1492 eBook

Mary Johnston
This eBook from the Gutenberg Project consists of approximately 376 pages of information about 1492.

1492 eBook

Mary Johnston
This eBook from the Gutenberg Project consists of approximately 376 pages of information about 1492.

“It is true,” said Fray Juan Perez, “that age comes upon him.  And true, too, that King Ferdinand may say, `Whatever it was at first, this world in the West becomes far too vast a matter for one man and the old, first, simple ways!’ "

“You have it there,” I answered, and we covered the embers and went to bed in La Rabida.

Winter passed.  It was seen that the Admiral could not sail this week nor the next.

Juan Lepe, bearded, brown as a Moor, older than in the year Granada fell, crossed with quietness much of Castile and came on a spring evening to the castle of Don Enrique de Cerda.  Again “Juan Lepe from the hermitage in the oak wood.”

Seven days.  I would not stay longer, but in that time the ancient trees waved green again.

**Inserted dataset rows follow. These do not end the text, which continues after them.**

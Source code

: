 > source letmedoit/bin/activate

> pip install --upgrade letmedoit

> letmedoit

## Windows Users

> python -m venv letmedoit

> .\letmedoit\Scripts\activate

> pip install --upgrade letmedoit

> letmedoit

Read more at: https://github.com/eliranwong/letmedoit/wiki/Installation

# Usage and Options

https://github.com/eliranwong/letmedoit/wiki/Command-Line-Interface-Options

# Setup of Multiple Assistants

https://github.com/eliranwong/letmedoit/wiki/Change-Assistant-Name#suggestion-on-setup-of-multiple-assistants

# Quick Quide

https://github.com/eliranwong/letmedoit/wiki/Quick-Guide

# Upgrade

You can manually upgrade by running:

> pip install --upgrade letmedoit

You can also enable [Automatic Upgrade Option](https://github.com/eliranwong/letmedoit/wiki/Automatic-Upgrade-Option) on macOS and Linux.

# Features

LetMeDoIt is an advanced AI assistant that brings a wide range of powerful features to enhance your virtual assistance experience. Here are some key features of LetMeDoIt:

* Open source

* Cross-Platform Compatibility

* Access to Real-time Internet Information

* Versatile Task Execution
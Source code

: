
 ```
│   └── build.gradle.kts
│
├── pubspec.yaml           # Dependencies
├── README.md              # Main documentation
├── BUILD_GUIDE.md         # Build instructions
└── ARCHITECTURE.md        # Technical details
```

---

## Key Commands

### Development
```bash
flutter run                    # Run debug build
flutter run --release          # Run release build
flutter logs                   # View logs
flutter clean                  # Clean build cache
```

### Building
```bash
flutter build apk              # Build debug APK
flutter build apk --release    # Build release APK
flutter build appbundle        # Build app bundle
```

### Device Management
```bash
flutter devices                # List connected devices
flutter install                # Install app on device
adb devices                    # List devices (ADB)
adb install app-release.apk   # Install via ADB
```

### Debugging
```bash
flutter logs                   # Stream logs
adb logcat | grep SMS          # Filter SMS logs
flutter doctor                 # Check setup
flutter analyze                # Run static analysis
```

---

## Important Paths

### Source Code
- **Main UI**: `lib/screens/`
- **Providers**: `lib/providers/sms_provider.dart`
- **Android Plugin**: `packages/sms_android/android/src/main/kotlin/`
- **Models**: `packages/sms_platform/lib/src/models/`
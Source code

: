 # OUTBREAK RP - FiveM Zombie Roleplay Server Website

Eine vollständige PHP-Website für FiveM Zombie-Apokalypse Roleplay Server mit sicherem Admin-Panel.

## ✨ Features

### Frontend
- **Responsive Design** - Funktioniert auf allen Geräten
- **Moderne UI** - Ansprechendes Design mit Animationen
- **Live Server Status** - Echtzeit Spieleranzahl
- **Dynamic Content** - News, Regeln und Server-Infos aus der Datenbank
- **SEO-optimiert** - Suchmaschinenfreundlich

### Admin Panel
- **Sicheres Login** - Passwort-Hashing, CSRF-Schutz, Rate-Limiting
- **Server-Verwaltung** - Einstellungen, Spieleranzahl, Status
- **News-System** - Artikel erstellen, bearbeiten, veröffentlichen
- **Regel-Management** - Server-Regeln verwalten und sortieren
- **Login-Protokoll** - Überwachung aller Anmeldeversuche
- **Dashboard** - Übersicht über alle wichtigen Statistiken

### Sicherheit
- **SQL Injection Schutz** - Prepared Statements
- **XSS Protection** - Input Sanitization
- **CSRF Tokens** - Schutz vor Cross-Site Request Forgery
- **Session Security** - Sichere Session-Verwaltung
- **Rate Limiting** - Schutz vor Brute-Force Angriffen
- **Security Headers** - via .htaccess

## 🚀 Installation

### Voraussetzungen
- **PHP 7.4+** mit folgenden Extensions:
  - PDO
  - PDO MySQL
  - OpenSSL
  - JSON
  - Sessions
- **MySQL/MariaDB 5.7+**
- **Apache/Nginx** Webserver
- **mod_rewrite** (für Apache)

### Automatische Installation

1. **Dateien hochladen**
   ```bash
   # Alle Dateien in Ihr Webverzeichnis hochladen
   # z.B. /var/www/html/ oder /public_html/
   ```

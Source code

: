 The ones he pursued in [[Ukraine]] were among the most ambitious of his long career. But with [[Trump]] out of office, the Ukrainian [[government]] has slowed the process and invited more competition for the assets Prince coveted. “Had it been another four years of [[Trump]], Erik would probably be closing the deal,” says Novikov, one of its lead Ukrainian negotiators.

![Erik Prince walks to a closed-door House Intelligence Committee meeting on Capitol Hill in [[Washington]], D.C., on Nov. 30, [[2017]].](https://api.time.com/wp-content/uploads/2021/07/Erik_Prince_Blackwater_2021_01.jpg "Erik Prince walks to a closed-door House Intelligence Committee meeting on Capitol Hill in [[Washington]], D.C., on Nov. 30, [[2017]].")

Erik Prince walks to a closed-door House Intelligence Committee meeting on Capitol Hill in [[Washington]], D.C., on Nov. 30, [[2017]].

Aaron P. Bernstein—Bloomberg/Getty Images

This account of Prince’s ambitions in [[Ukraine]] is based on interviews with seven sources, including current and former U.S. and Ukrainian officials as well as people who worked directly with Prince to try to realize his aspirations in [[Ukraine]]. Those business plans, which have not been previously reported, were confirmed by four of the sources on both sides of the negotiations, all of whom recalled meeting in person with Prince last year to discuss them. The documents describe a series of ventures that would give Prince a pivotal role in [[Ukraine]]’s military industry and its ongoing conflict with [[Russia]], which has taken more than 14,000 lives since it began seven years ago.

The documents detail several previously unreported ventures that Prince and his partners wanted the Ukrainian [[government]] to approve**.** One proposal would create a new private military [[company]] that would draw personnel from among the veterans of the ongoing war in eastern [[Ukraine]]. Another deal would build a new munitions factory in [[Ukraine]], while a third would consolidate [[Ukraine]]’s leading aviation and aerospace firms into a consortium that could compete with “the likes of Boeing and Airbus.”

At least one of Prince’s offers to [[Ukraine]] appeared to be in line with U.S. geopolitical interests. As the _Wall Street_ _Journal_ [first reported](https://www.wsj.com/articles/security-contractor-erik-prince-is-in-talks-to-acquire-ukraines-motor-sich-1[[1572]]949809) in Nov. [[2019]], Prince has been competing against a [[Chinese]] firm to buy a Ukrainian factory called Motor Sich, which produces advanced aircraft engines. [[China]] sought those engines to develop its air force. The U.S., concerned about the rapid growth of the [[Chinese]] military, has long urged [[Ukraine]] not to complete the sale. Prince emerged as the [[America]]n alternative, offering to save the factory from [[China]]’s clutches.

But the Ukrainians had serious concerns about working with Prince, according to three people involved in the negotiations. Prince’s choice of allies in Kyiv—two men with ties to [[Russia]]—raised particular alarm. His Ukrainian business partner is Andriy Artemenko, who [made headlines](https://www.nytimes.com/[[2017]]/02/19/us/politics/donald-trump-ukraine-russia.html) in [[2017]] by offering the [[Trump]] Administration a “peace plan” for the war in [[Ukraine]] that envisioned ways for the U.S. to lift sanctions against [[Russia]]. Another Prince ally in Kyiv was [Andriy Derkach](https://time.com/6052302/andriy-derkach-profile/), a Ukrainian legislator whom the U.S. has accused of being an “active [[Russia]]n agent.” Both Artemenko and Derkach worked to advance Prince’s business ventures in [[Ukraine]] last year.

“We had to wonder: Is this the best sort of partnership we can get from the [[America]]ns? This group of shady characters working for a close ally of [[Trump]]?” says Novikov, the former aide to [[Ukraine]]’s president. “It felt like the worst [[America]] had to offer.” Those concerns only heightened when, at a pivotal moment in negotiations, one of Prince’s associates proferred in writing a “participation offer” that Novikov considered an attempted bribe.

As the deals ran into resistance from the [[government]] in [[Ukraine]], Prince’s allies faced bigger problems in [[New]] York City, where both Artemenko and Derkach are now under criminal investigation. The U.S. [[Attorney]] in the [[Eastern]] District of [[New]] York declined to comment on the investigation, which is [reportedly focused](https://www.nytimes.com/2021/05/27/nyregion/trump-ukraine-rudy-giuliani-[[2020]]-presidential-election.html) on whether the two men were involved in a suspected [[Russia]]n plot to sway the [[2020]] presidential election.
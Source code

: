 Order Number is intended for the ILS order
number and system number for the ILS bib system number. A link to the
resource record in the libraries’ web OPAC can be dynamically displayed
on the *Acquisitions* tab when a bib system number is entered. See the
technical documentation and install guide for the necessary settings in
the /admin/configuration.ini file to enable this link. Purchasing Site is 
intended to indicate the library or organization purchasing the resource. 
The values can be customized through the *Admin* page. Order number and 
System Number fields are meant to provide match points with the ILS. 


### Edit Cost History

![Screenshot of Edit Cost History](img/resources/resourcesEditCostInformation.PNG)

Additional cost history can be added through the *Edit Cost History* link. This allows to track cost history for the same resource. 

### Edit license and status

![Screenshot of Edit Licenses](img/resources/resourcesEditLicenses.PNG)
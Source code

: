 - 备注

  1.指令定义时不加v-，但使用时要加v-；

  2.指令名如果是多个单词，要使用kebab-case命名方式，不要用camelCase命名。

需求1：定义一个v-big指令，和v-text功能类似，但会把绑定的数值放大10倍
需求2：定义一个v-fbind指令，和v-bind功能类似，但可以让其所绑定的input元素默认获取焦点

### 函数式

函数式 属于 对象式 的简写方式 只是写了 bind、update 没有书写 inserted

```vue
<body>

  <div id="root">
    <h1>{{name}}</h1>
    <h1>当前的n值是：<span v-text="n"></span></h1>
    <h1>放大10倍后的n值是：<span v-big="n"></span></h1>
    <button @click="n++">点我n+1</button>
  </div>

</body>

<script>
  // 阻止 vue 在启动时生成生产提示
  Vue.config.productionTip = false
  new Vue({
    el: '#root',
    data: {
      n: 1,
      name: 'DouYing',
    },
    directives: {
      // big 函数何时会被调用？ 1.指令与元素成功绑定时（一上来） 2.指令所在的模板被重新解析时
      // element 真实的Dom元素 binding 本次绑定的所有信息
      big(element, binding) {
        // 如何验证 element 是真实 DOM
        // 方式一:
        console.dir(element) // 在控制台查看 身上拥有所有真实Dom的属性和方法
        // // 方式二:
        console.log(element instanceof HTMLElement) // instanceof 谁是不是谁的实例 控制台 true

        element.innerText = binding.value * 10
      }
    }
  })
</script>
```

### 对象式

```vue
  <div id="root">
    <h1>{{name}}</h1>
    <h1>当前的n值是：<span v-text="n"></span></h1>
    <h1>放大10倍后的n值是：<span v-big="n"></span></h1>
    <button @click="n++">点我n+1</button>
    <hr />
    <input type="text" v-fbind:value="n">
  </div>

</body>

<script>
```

Don Enrique had been recently to Granada.  “King Ferdinand will change all matters in the West!  Your islands shall have Governors, as many as necessary.  They shall refer themselves to a High Governor at San Domingo, who in his turn shall closely listen to a Council here.”

“Will the High Governor be Don Cristoval Colon?”

“No.  I hear that he himself agrees to a suspension of his viceroyalty for two years, seeing well that in Hispaniola is naught but faction, everything torn into `Friends of the Genoese’ and `Not friends!’.  Perhaps he sees that he cannot help himself and that he less parts with dignity by acceding.  I do not know.  There is talk of Don Nicholas de Ovanda, Commander of Lares.  Your man will not, I think, be sent before a steady wind for Viceroy again—­never again.  If he presses too persistently, there can always be found one or more who will stand and cry, `He did intend, O King—­ he doth intend—­to make himself King of the Indies!’ And King Ferdinand will say he does not believe, but it is manifest that that thought must first die from men’s minds.  The Queen fails fast.  She has not the voice and the hand in all matters that once was so.”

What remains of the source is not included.